• YOUR INSTRUCTIONS:
Go through the listing and return every line with "show" in it.

• DATA SECTION:
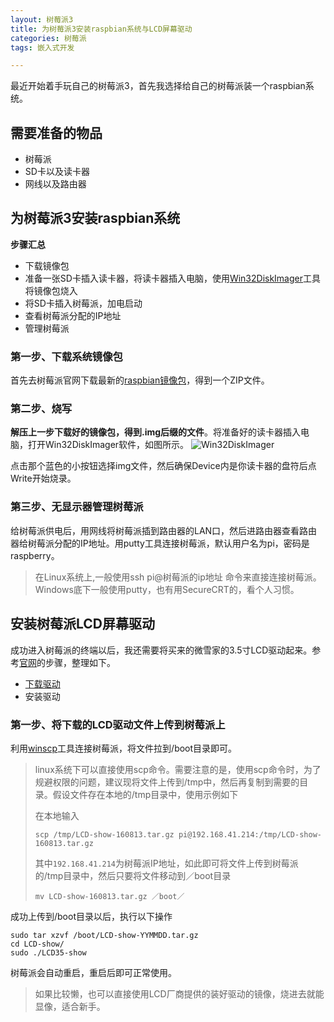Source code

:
 ```yaml
---
layout: 树莓派3 
title: 为树莓派3安装raspbian系统与LCD屏幕驱动
categories: 树莓派
tags: 嵌入式开发

---
```


最近开始着手玩自己的树莓派3，首先我选择给自己的树莓派装一个raspbian系统。

## 需要准备的物品

- 树莓派
- SD卡以及读卡器
- 网线以及路由器

## 为树莓派3安装raspbian系统

**步骤汇总**

- 下载镜像包
- 准备一张SD卡插入读卡器，将读卡器插入电脑，使用[Win32DiskImager](https://sourceforge.net/projects/win32diskimager/)工具将镜像包烧入
- 将SD卡插入树莓派，加电启动
- 查看树莓派分配的IP地址
- 管理树莓派

### 第一步、下载系统镜像包
首先去树莓派官网下载最新的[raspbian镜像包](https://www.raspberrypi.org/downloads/raspbian/)，得到一个ZIP文件。

### 第二步、烧写

**解压上一步下载好的镜像包，得到.img后缀的文件**。将准备好的读卡器插入电脑，打开Win32DiskImager软件，如图所示。
![Win32DiskImager](http://1.bp.blogspot.com/-mCG2Zsy-rLs/T9amHA1ICKI/AAAAAAAAEbc/YNOPUFOq3ek/s1600/Win32%2BDisk%2BImager.PNG)

点击那个蓝色的小按钮选择img文件，然后确保Device内是你读卡器的盘符后点Write开始烧录。
### 第三步、无显示器管理树莓派
给树莓派供电后，用网线将树莓派插到路由器的LAN口，然后进路由器查看路由器给树莓派分配的IP地址。用putty工具连接树莓派，默认用户名为pi，密码是raspberry。
>在Linux系统上,一般使用ssh pi@树莓派的ip地址 命令来直接连接树莓派。Windows底下一般使用putty，也有用SecureCRT的，看个人习惯。

## 安装树莓派LCD屏幕驱动
成功进入树莓派的终端以后，我还需要将买来的微雪家的3.5寸LCD驱动起来。参考[官网](http://www.waveshare.net/wiki/3.5inch_RPi_LCD_(A))的步骤，整理如下。

- [下载驱动](http://www.waveshare.net/w/upload/9/95/LCD-show-160813.tar.gz)
- 安装驱动

### 第一步、将下载的LCD驱动文件上传到树莓派上
利用[winscp](https://winscp.net/download/WinSCP-5.9.2-Setup.exe)工具连接树莓派，将文件拉到/boot目录即可。
>linux系统下可以直接使用scp命令。需要注意的是，使用scp命令时，为了规避权限的问题，建议现将文件上传到/tmp中，然后再复制到需要的目录。假设文件存在本地的/tmp目录中，使用示例如下
>
>在本地输入
>
>  `scp /tmp/LCD-show-160813.tar.gz pi@192.168.41.214:/tmp/LCD-show-160813.tar.gz`
> 
>其中`192.168.41.214`为树莓派IP地址，如此即可将文件上传到树莓派的/tmp目录中，然后只要将文件移动到／boot目录
>
>`mv LCD-show-160813.tar.gz ／boot／`

成功上传到/boot目录以后，执行以下操作

	sudo tar xzvf /boot/LCD-show-YYMMDD.tar.gz
	cd LCD-show/
	sudo ./LCD35-show

树莓派会自动重启，重启后即可正常使用。
>如果比较懒，也可以直接使用LCD厂商提供的装好驱动的镜像，烧进去就能显像，适合新手。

• WRITTEN SOLUTION:
- [下载驱动](http://www.waveshare.net/w/upload/9/95/LCD-show-160813.tar.gz)
>  `scp /tmp/LCD-show-160813.tar.gz pi@192.168.41.214:/tmp/LCD-show-160813.tar.gz`
>`mv LCD-show-160813.tar.gz ／boot／`
	sudo tar xzvf /boot/LCD-show-YYMMDD.tar.gz
	cd LCD-show/
	sudo ./LCD35-show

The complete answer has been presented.